-- Exercise inputs follows --

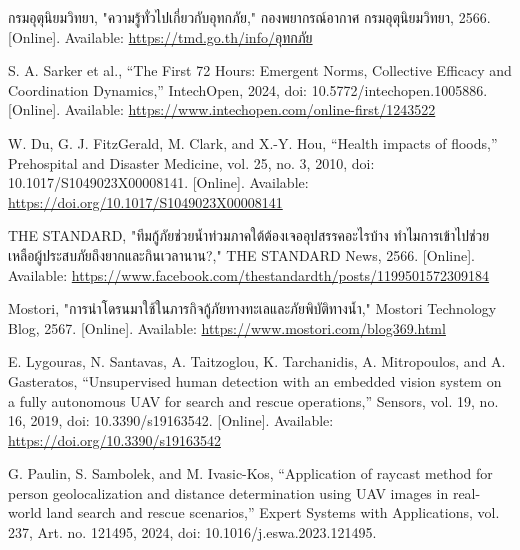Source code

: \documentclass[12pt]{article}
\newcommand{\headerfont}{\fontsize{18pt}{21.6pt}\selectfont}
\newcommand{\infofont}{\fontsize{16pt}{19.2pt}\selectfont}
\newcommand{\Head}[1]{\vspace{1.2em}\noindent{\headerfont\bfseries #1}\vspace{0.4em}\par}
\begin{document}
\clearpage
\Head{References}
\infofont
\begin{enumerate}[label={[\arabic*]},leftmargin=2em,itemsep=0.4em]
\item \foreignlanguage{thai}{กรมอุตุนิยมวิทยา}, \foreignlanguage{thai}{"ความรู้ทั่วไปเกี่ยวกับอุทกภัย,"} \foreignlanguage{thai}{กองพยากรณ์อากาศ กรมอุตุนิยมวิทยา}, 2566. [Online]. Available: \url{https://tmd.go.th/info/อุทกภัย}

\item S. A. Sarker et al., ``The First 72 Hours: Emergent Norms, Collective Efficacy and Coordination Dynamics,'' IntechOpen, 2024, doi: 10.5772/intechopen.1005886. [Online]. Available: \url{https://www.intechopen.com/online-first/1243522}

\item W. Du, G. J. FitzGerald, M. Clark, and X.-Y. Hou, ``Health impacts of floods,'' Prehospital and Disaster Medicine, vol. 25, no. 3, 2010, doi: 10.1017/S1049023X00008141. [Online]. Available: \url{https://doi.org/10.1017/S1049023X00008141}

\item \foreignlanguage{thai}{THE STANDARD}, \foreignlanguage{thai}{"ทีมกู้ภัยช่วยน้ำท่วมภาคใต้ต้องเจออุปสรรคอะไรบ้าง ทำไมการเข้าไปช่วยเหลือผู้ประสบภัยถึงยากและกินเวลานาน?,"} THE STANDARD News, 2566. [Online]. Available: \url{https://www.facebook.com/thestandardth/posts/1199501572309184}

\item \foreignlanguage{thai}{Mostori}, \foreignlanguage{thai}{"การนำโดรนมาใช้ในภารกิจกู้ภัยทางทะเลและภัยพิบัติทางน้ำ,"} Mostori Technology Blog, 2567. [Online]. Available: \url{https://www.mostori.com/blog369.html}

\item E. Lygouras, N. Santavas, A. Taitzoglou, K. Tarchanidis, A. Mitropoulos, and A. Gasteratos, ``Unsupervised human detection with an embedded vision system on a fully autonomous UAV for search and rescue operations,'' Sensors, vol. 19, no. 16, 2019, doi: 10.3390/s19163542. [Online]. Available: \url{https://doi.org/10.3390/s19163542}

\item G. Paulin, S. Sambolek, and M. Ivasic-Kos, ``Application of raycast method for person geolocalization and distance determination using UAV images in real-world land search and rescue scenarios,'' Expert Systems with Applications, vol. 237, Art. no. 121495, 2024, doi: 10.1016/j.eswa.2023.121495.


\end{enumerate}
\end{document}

-- Exercise inputs concluded --
-- Exercise inputs follows --

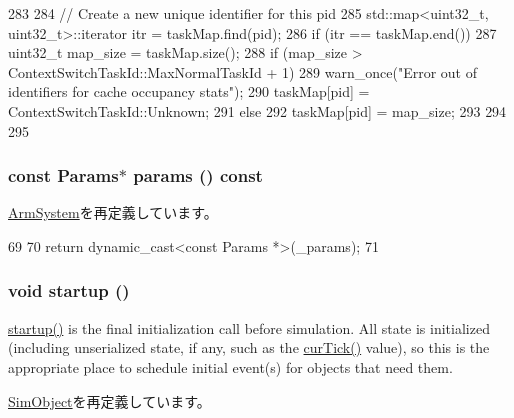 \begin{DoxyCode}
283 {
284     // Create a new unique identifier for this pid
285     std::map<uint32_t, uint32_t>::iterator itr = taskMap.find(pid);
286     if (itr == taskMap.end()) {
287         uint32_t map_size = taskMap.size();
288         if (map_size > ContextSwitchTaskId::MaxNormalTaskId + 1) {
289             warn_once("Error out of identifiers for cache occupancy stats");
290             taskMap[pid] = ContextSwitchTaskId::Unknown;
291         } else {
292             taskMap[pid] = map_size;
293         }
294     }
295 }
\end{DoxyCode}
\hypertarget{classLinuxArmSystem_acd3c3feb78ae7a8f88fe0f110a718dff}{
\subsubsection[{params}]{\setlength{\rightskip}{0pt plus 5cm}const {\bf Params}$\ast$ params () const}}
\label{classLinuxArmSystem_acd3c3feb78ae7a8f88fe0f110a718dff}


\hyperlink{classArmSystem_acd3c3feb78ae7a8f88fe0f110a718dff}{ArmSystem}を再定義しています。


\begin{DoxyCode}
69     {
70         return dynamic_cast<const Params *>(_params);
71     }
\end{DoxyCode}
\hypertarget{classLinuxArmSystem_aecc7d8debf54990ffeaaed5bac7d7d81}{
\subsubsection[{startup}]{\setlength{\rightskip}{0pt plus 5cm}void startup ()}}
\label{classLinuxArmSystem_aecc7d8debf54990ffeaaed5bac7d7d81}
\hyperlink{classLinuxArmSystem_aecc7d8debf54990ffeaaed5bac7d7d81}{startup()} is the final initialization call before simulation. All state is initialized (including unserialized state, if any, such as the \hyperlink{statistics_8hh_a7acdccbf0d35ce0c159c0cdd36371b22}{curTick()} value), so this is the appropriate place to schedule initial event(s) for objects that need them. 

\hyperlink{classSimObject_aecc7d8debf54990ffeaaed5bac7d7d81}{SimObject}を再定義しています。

-- Exercise inputs concluded --

Transcribe each line of the data above, unaltered, from the one where "taskMap[pid] = map_size;" appears to the one where "that need them." appears, inclusive of both.

**Response below**
292             taskMap[pid] = map_size;
293         }
294     }
295 }
\end{DoxyCode}
\hypertarget{classLinuxArmSystem_acd3c3feb78ae7a8f88fe0f110a718dff}{
\subsubsection[{params}]{\setlength{\rightskip}{0pt plus 5cm}const {\bf Params}$\ast$ params () const}}
\label{classLinuxArmSystem_acd3c3feb78ae7a8f88fe0f110a718dff}


\hyperlink{classArmSystem_acd3c3feb78ae7a8f88fe0f110a718dff}{ArmSystem}を再定義しています。


\begin{DoxyCode}
69     {
70         return dynamic_cast<const Params *>(_params);
71     }
\end{DoxyCode}
\hypertarget{classLinuxArmSystem_aecc7d8debf54990ffeaaed5bac7d7d81}{
\subsubsection[{startup}]{\setlength{\rightskip}{0pt plus 5cm}void startup ()}}
\label{classLinuxArmSystem_aecc7d8debf54990ffeaaed5bac7d7d81}
\hyperlink{classLinuxArmSystem_aecc7d8debf54990ffeaaed5bac7d7d81}{startup()} is the final initialization call before simulation. All state is initialized (including unserialized state, if any, such as the \hyperlink{statistics_8hh_a7acdccbf0d35ce0c159c0cdd36371b22}{curTick()} value), so this is the appropriate place to schedule initial event(s) for objects that need them. 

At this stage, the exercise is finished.